Young Star

In this game, television is the big winner

DEFINITELY MAYBE - Carl Francis M. Ramirez -

I’ve been saying for a long time that television is catching up with film in all its artistic aspects. The writing the last few years with shows like Mad Men and Breaking Bad are all top-notch. Fine actors and actresses have entertained us all with characters like Alec Baldwin’s Jack Donaghy,(30 Rock) Bryan Cranston’s Walter White (Breaking Bad) and Sofia Vergara’s Gloria Pritchett (Modern Family). In terms of production value, where TV used to be the wasteland of the cheap and improvised, both the money and the talent have now started flowing, as can be seen with recent gems like Boardwalk Empire and The Pacific.

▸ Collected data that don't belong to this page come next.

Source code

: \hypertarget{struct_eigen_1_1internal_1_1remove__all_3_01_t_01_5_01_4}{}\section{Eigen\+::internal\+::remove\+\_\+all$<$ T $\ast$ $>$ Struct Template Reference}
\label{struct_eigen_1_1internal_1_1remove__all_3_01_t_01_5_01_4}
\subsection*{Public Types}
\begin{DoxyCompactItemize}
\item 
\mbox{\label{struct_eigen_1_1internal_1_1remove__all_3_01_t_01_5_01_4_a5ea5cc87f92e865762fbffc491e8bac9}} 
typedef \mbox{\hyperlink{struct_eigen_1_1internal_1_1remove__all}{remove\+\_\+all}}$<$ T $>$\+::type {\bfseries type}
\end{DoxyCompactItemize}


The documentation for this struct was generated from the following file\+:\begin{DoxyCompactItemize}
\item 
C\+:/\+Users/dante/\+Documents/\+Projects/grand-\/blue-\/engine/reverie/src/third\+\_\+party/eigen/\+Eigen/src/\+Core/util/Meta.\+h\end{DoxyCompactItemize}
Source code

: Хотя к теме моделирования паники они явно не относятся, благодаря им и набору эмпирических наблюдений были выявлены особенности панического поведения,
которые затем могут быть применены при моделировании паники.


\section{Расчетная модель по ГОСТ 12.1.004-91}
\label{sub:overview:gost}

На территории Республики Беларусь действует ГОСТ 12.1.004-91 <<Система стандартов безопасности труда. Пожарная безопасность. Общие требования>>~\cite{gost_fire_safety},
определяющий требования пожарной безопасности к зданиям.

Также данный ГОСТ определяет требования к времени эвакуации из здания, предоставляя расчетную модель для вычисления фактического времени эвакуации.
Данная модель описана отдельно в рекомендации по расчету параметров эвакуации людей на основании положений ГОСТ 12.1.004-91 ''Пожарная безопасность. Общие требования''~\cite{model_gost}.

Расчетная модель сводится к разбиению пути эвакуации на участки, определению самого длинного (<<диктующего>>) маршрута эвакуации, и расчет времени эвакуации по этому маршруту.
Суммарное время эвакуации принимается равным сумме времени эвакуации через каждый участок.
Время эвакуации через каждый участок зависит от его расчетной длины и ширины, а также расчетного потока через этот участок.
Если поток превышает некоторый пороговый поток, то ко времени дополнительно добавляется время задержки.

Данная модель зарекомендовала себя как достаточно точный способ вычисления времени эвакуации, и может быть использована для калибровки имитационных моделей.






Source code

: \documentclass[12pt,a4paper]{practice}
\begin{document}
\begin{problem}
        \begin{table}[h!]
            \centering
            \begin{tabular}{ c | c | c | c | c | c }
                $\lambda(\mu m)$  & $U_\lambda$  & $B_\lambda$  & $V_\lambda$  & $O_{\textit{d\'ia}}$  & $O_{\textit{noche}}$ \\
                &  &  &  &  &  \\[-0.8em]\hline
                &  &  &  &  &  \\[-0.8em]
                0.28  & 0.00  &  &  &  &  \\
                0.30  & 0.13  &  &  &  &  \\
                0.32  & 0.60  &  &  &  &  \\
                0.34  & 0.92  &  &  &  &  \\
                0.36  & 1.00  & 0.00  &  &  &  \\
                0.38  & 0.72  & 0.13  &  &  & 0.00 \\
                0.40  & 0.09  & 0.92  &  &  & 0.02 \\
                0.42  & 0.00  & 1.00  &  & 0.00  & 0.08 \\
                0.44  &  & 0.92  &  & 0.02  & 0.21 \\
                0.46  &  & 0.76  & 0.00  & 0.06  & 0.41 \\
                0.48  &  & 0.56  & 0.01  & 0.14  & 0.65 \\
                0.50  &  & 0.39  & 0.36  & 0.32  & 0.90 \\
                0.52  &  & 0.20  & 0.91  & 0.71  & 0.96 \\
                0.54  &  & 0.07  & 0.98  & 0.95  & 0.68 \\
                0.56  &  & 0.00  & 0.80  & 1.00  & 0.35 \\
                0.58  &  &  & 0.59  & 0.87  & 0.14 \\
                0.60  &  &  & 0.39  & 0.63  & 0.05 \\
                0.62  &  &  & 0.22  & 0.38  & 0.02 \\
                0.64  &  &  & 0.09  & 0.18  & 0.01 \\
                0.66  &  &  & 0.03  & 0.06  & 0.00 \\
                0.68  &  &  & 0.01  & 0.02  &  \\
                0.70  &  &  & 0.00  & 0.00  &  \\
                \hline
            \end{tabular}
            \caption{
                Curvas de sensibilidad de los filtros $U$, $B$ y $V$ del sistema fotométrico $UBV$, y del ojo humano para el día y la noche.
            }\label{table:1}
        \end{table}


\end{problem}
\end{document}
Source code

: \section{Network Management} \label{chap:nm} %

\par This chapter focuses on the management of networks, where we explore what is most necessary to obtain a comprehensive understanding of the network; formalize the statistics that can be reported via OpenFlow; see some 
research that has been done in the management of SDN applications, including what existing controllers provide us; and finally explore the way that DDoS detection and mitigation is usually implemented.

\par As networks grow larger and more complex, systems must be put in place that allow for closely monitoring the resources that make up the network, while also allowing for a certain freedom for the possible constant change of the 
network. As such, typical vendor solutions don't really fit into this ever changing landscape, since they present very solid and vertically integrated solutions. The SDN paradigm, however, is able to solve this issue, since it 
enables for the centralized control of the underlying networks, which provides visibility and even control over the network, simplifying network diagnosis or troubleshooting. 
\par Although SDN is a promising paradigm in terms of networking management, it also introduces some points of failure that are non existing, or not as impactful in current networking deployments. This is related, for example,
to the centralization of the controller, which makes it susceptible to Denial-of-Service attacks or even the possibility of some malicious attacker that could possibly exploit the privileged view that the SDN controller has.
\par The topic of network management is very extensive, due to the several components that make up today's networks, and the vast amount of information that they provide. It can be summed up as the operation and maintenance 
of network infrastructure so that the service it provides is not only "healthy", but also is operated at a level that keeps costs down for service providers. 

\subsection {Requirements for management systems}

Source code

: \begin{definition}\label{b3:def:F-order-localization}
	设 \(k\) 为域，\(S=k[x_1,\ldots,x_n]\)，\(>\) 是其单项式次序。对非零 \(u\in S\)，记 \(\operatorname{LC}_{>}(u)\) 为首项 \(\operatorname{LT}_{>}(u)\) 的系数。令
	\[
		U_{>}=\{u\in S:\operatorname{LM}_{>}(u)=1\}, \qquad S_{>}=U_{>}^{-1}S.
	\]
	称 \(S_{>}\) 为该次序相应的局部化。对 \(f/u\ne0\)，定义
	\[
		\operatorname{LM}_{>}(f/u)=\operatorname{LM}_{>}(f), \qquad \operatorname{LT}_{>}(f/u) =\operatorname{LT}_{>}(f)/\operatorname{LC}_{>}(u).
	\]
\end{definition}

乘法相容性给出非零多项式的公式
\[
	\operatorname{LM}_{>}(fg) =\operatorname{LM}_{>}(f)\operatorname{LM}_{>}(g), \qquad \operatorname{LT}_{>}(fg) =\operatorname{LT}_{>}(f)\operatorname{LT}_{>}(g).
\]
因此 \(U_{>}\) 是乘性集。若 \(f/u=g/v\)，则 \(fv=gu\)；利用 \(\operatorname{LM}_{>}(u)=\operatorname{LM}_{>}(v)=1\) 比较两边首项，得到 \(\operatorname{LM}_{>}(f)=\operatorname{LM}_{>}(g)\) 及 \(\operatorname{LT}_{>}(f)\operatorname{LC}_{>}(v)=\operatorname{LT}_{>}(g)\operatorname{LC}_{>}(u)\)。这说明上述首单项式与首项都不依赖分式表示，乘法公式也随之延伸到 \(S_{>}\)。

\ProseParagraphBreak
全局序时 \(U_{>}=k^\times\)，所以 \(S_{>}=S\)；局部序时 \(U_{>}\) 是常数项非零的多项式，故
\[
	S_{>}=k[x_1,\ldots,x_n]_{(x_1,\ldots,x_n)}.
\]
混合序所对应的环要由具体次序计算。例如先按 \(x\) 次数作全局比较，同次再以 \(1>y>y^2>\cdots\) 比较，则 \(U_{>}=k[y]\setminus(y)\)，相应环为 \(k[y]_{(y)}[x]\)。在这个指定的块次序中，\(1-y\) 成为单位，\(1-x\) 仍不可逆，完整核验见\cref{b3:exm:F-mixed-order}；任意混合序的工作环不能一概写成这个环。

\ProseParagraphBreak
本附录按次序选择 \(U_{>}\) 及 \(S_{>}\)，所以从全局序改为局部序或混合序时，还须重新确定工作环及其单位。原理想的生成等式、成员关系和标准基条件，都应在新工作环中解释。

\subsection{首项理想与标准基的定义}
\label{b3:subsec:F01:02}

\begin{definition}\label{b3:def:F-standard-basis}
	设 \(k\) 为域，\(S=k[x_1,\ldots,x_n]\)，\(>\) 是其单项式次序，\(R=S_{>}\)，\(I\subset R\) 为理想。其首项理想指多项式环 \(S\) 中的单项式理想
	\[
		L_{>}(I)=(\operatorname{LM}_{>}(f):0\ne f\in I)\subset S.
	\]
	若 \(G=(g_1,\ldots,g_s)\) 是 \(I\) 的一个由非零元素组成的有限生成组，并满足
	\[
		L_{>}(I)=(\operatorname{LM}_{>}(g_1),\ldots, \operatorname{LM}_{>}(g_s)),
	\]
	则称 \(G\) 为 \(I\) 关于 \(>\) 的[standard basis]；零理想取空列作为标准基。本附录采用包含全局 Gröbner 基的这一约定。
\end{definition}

There are many other examples of this positive convergence of art, talent and money for this medium, but the most recent, and certainly one of the best is HBO’s new series A Game of Thrones, based on the multi-volume fantasy series A Song of Ice and Fire by George R. R. Martin (in which A Game of Thrones is the title of the first book). This show, which is extremely faithful to the source material, showcases the deft hand of Martin in crafting drama and intrigue, as well the now-unrivaled production cachet of HBO in creating top-notch modern TV dramas.

The easiest and most accessible comparison (but by no means the best, nor the most accurate) to the world of A Game of Thrones is The Lord of Rings film trilogy – elements of magic and magical creatures, dark forces and rivaling factions. The world of Westeros is similar to that of Middle-Earth, an old world of fantasy where men wielded sword and shield to combat things they could not fully understand. But where LOTR excelled in its breadth and grandeur, Game of Thrones is all about depth and nuance. Thrones tackles nowhere near the scale of LOTR, but instead focuses on the humanity (or lack thereof) of its characters, the politics involved in a nation divided, and the struggles of men torn between duty and ambition.

The best part about this television production is the best part about Martin’s novels, and that is a plot filled with drama, intrigue, politics and the beauty and ugliness of human nature. Unlike other works of fantasy (LOTR), Game of Thrones almost exclusively revolves around humankind, and oftentimes becomes more poignant because of it.

Center to the troubles that shake Westeros and A Game of Thrones is Lord Eddard “Ned” Stark (played by LOTR alum Sean Bean). Ned Stark is a man of honor and tradition, and has proudly served his duty as protector of the North all his life. When the King, Robert Baratheon (Mark Addy) asks him to be the Hand of the King, the second-most powerful man in the land, a number of conflicts arise. Everybody in this story has some kind of stake in the Iron Throne of the King. From the eunuchs to merchants to knights and even to the Queen herself, motives are always suspicious. Ned’s family is put in danger; the crown is threatened by forces within and outside the kingdom; and all this while a deathly winter looms and threatens to bring dark times to land of Westeros.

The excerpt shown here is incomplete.